## Assignment
Word for word, restate the lines of the material below from its first line through the one containing "sudo apt-get install -y build-essential". Omit the rest.
•••••
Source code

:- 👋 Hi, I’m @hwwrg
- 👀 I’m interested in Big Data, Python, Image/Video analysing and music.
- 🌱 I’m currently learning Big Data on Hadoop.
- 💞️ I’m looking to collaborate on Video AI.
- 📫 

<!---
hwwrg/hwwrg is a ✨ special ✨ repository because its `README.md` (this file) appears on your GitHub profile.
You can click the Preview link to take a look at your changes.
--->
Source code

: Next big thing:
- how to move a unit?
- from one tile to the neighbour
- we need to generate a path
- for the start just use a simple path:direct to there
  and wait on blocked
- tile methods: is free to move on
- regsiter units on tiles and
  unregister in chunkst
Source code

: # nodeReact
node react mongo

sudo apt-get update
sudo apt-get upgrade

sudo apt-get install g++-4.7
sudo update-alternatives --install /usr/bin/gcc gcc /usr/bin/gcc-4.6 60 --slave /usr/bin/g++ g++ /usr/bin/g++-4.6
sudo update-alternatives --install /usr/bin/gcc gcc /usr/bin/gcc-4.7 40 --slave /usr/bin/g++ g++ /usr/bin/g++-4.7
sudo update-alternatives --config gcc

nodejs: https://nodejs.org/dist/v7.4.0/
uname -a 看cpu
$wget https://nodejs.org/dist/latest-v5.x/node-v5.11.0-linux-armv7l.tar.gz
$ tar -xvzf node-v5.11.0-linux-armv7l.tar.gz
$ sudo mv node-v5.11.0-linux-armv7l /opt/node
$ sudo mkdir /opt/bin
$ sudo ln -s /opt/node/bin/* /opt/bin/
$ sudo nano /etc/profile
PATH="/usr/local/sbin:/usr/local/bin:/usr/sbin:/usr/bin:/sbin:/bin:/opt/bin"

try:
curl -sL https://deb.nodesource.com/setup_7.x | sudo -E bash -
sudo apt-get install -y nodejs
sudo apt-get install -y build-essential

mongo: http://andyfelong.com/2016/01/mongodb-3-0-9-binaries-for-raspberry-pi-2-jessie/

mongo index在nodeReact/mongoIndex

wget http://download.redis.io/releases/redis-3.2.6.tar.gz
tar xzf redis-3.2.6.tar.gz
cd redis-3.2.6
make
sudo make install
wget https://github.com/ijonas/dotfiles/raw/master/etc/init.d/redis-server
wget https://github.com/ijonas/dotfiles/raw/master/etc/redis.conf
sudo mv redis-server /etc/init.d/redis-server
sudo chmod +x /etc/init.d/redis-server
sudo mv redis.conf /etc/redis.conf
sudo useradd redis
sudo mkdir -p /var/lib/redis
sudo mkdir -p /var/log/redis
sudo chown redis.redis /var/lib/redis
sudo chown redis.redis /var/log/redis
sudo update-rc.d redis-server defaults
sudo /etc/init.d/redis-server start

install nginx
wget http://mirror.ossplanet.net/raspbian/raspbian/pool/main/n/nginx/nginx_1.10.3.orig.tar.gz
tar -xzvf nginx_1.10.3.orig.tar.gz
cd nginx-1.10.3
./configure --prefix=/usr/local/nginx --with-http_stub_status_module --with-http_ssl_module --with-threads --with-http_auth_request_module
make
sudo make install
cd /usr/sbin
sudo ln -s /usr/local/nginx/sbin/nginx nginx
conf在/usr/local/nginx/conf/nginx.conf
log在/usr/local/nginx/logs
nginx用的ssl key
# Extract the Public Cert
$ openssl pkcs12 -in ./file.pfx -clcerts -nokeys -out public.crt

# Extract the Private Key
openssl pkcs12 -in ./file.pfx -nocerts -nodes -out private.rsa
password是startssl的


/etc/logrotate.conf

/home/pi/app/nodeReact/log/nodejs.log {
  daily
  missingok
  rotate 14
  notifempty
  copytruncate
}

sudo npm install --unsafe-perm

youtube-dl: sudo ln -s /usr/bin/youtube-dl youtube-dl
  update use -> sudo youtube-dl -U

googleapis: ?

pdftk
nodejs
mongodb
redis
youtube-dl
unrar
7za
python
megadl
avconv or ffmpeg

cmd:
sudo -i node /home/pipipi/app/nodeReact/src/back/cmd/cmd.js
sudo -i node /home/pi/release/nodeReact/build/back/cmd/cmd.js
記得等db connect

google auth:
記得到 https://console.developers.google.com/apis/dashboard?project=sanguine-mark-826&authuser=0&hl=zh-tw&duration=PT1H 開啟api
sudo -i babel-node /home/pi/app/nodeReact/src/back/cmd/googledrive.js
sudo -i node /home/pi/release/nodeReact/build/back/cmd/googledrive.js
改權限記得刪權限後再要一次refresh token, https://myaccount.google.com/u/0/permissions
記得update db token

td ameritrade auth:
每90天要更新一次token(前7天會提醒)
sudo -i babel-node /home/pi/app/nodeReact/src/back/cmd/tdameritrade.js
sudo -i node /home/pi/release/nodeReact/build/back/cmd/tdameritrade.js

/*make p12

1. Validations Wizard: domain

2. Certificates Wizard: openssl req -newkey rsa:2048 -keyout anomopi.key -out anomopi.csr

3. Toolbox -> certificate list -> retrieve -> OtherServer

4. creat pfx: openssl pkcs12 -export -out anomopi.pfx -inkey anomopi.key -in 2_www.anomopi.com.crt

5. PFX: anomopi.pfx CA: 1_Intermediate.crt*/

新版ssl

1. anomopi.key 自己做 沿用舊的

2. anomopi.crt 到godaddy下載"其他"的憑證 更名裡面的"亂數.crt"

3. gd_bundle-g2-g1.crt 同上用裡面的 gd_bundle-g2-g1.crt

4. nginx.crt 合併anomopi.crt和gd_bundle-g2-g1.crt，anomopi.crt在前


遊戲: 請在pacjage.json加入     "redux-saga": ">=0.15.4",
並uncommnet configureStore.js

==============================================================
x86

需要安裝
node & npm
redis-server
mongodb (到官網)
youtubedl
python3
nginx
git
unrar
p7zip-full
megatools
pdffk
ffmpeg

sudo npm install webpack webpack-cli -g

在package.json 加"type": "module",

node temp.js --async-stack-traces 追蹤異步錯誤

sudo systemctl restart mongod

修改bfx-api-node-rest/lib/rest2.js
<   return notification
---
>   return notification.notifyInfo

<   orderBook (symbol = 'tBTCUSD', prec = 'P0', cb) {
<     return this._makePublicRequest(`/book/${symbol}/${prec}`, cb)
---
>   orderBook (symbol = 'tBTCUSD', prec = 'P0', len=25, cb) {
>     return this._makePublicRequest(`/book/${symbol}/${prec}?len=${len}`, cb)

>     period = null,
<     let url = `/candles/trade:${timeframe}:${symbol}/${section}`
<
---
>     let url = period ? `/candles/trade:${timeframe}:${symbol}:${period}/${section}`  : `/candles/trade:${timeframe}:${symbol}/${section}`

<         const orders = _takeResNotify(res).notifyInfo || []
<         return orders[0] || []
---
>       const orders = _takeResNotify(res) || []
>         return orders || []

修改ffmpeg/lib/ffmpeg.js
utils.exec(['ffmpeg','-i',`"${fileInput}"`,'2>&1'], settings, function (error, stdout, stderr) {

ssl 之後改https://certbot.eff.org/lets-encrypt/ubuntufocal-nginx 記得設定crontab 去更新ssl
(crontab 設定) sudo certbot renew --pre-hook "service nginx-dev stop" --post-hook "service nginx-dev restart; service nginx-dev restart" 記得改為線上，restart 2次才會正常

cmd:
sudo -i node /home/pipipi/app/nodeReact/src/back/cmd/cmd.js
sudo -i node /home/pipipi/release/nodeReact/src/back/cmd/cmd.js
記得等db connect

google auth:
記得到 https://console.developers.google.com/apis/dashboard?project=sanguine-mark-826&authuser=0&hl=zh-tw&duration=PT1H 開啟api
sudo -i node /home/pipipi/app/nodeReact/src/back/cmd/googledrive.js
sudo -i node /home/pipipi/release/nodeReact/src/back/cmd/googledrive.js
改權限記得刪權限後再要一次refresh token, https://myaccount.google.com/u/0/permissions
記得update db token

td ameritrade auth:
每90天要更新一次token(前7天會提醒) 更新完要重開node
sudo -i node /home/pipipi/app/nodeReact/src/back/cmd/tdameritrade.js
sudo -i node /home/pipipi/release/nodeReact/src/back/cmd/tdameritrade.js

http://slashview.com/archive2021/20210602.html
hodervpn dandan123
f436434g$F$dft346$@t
•••••
## The completed task
Source code

:- 👋 Hi, I’m @hwwrg
- 👀 I’m interested in Big Data, Python, Image/Video analysing and music.
- 🌱 I’m currently learning Big Data on Hadoop.
- 💞️ I’m looking to collaborate on Video AI.
- 📫 

<!---
hwwrg/hwwrg is a ✨ special ✨ repository because its `README.md` (this file) appears on your GitHub profile.
You can click the Preview link to take a look at your changes.
--->
Source code

: Next big thing:
- how to move a unit?
- from one tile to the neighbour
- we need to generate a path
- for the start just use a simple path:direct to there
  and wait on blocked
- tile methods: is free to move on
- regsiter units on tiles and
  unregister in chunkst
Source code

: # nodeReact
node react mongo

sudo apt-get update
sudo apt-get upgrade

sudo apt-get install g++-4.7
sudo update-alternatives --install /usr/bin/gcc gcc /usr/bin/gcc-4.6 60 --slave /usr/bin/g++ g++ /usr/bin/g++-4.6
sudo update-alternatives --install /usr/bin/gcc gcc /usr/bin/gcc-4.7 40 --slave /usr/bin/g++ g++ /usr/bin/g++-4.7
sudo update-alternatives --config gcc

nodejs: https://nodejs.org/dist/v7.4.0/
uname -a 看cpu
$wget https://nodejs.org/dist/latest-v5.x/node-v5.11.0-linux-armv7l.tar.gz
$ tar -xvzf node-v5.11.0-linux-armv7l.tar.gz
$ sudo mv node-v5.11.0-linux-armv7l /opt/node
$ sudo mkdir /opt/bin
$ sudo ln -s /opt/node/bin/* /opt/bin/
$ sudo nano /etc/profile
PATH="/usr/local/sbin:/usr/local/bin:/usr/sbin:/usr/bin:/sbin:/bin:/opt/bin"

try:
curl -sL https://deb.nodesource.com/setup_7.x | sudo -E bash -
sudo apt-get install -y nodejs
sudo apt-get install -y build-essential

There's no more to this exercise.